Requirement:
The entries that follow include a run beginning at the line with "- to whisk: batir (con un batidor)" and ending at the line with "- to skewer: ensartar (en una brocheta)"; restate that run word for word and leave the rest out.

(Beginning of Records shown)

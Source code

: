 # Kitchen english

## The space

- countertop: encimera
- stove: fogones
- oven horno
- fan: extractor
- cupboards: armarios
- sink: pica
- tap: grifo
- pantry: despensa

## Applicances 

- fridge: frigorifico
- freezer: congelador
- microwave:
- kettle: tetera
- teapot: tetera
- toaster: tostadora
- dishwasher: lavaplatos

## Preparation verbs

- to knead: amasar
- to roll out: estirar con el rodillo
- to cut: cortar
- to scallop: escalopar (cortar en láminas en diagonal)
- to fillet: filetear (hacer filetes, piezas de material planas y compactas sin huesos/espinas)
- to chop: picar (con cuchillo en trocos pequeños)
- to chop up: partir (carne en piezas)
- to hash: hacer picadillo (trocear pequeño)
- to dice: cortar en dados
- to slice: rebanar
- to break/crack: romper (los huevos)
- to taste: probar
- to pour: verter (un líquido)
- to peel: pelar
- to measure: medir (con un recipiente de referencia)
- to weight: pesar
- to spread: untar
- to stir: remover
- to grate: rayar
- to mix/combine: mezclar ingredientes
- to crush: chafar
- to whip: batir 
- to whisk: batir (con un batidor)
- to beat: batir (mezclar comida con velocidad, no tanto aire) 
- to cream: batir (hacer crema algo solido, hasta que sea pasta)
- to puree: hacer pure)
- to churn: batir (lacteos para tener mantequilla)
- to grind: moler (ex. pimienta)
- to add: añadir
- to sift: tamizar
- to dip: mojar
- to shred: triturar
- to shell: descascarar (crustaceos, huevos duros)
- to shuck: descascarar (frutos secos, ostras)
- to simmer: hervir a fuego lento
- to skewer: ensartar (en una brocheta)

(End of Records shown)
(Beginning of Records shown)

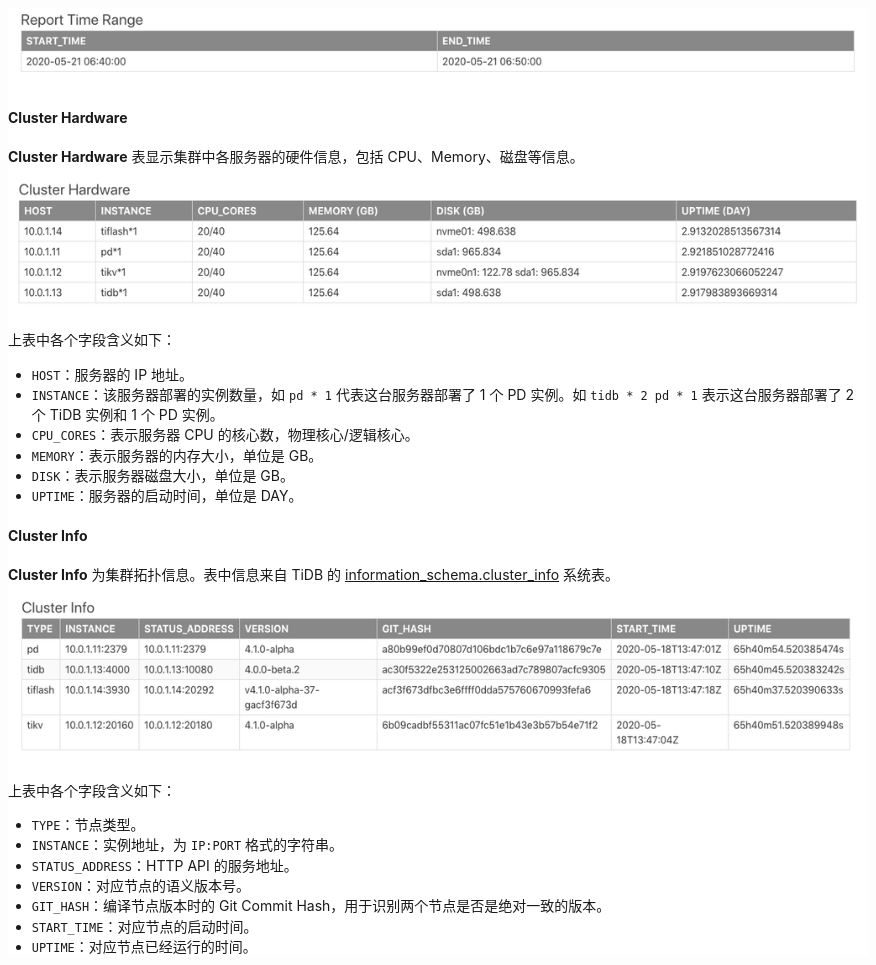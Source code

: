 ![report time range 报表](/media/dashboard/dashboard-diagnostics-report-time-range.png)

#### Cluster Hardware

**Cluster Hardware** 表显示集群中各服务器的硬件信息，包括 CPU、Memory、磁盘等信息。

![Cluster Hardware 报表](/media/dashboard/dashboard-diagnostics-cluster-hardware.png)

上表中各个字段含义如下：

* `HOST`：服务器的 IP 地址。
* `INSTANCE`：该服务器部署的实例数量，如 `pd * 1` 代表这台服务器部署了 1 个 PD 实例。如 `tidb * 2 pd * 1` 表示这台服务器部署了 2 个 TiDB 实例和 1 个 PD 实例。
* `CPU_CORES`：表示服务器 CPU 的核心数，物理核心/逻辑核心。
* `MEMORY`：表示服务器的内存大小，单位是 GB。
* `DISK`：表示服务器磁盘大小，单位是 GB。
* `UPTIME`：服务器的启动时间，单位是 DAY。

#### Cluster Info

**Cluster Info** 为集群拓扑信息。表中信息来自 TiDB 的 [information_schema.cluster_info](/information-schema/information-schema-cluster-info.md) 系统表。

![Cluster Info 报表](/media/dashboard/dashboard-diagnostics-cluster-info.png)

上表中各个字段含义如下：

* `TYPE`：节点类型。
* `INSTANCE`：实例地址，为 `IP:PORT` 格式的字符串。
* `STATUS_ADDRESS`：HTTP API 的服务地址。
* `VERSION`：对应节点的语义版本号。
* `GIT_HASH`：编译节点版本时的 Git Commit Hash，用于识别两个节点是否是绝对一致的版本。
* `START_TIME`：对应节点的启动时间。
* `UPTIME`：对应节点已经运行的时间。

(End of Records shown)

Result of this task:
- to whisk: batir (con un batidor)
- to beat: batir (mezclar comida con velocidad, no tanto aire) 
- to cream: batir (hacer crema algo solido, hasta que sea pasta)
- to puree: hacer pure)
- to churn: batir (lacteos para tener mantequilla)
- to grind: moler (ex. pimienta)
- to add: añadir
- to sift: tamizar
- to dip: mojar
- to shred: triturar
- to shell: descascarar (crustaceos, huevos duros)
- to shuck: descascarar (frutos secos, ostras)
- to simmer: hervir a fuego lento
- to skewer: ensartar (en una brocheta)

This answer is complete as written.